**** Source material ****

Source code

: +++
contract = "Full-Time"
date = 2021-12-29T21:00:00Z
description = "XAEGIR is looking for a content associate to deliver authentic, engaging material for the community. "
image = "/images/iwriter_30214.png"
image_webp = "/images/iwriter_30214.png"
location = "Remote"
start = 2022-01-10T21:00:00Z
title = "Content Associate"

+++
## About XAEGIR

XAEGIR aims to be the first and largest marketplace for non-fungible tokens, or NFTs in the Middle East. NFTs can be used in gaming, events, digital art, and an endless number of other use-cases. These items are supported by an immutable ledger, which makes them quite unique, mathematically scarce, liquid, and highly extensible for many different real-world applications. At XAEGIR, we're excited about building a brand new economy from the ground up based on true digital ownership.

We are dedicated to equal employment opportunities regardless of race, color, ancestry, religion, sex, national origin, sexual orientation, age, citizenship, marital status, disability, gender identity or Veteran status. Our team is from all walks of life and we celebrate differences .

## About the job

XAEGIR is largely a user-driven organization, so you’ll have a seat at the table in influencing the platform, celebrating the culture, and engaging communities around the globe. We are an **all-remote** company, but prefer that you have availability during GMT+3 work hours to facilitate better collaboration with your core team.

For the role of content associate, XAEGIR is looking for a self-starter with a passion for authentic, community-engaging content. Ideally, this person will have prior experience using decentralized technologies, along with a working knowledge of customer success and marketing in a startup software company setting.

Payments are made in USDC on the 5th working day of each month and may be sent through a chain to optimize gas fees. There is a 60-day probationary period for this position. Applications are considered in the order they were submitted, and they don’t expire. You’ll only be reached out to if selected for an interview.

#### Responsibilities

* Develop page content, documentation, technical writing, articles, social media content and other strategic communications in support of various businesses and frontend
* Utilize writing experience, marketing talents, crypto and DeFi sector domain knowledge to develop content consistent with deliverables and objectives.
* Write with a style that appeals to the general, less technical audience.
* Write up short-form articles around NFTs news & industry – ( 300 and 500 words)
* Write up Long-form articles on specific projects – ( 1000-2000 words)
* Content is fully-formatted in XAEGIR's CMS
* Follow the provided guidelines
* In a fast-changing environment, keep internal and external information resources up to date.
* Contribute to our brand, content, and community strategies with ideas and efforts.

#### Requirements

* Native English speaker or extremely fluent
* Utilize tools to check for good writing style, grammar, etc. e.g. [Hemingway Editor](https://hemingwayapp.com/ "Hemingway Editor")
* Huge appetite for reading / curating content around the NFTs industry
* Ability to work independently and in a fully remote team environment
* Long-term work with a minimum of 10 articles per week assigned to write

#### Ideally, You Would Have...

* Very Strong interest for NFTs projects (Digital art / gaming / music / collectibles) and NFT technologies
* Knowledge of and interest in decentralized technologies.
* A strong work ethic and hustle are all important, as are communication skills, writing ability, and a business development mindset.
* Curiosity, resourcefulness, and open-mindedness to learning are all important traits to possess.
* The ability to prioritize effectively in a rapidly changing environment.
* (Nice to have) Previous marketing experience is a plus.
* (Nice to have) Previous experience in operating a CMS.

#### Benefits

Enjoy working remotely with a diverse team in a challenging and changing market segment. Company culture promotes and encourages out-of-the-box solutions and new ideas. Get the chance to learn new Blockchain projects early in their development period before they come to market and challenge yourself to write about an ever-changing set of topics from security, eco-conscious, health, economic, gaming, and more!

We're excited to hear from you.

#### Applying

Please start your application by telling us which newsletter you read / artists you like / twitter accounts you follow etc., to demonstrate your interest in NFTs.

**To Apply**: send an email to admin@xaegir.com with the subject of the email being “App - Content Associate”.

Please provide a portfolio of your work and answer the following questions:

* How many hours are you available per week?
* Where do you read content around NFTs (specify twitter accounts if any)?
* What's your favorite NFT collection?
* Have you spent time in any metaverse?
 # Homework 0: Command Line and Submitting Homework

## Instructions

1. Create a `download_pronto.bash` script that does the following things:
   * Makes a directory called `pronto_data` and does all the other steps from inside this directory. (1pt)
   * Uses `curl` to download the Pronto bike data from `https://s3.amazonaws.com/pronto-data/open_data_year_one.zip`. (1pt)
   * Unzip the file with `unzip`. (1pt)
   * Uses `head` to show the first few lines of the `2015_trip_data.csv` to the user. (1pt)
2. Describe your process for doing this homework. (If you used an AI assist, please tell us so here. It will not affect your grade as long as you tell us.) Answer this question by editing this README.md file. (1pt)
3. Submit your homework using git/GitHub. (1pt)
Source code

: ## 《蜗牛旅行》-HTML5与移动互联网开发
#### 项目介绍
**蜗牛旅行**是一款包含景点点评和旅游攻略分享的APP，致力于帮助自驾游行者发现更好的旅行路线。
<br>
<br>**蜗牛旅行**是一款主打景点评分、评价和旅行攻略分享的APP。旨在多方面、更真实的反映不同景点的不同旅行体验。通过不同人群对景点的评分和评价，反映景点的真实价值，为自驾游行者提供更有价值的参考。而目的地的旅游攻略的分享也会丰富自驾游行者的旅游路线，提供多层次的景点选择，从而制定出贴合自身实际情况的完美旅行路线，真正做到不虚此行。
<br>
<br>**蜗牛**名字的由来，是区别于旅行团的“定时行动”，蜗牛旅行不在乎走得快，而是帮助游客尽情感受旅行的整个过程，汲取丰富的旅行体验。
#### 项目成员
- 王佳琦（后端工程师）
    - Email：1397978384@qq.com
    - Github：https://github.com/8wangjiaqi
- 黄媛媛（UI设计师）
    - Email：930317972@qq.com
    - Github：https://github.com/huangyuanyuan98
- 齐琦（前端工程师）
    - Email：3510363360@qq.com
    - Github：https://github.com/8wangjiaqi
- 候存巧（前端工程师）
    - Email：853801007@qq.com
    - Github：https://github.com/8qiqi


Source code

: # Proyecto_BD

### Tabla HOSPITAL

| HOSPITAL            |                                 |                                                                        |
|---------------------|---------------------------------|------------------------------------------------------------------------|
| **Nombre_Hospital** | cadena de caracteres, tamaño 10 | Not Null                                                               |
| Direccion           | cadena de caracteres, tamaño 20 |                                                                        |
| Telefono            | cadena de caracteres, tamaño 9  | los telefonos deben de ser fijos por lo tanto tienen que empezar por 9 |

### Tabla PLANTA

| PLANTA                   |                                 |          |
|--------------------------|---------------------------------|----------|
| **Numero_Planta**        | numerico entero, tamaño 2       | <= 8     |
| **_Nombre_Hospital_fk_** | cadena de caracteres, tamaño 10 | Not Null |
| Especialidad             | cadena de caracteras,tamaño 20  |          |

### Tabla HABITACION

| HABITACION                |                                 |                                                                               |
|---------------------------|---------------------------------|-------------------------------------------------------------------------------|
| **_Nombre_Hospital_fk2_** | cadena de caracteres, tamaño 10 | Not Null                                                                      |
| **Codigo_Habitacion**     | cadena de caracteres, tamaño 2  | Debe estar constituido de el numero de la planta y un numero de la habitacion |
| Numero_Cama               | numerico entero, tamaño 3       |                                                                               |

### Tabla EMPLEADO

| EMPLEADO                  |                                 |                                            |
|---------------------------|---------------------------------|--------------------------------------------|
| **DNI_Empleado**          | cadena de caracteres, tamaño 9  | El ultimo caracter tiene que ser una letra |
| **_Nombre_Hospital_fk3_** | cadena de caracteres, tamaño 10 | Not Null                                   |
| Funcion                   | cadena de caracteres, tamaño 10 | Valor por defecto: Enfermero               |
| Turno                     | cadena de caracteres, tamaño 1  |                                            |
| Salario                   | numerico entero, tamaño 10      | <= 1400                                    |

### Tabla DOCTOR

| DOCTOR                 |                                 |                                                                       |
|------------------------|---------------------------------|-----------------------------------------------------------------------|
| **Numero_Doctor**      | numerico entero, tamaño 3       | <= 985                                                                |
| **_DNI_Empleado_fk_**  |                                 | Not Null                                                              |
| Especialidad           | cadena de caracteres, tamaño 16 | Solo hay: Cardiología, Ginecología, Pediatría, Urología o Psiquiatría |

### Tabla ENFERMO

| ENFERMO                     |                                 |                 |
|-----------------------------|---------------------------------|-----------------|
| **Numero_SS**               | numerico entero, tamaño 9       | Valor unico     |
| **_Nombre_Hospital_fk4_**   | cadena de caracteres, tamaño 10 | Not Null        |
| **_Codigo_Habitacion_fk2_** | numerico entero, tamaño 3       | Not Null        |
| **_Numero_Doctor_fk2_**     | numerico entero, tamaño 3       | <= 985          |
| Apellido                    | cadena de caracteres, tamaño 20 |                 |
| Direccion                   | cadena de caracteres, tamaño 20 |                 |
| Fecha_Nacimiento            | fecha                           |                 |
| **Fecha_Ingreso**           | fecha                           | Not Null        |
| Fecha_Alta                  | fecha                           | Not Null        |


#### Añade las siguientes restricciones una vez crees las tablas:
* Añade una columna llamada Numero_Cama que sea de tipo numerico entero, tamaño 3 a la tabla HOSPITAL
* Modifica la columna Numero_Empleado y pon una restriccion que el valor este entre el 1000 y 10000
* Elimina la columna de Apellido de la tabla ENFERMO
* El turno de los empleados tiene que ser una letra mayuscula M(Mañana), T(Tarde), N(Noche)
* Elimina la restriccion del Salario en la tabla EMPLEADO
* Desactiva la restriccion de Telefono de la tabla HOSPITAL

****

*Task brief:*
In the listing above, the lines from the one containing "entero, tamaño 2" through the one containing "### Tabla HABITACION" must be set down exactly, with no other lines.

*Problem solution:*
| **Numero_Planta**        | numerico entero, tamaño 2       | <= 8     |
| **_Nombre_Hospital_fk_** | cadena de caracteres, tamaño 10 | Not Null |
| Especialidad             | cadena de caracteras,tamaño 20  |          |

### Tabla HABITACION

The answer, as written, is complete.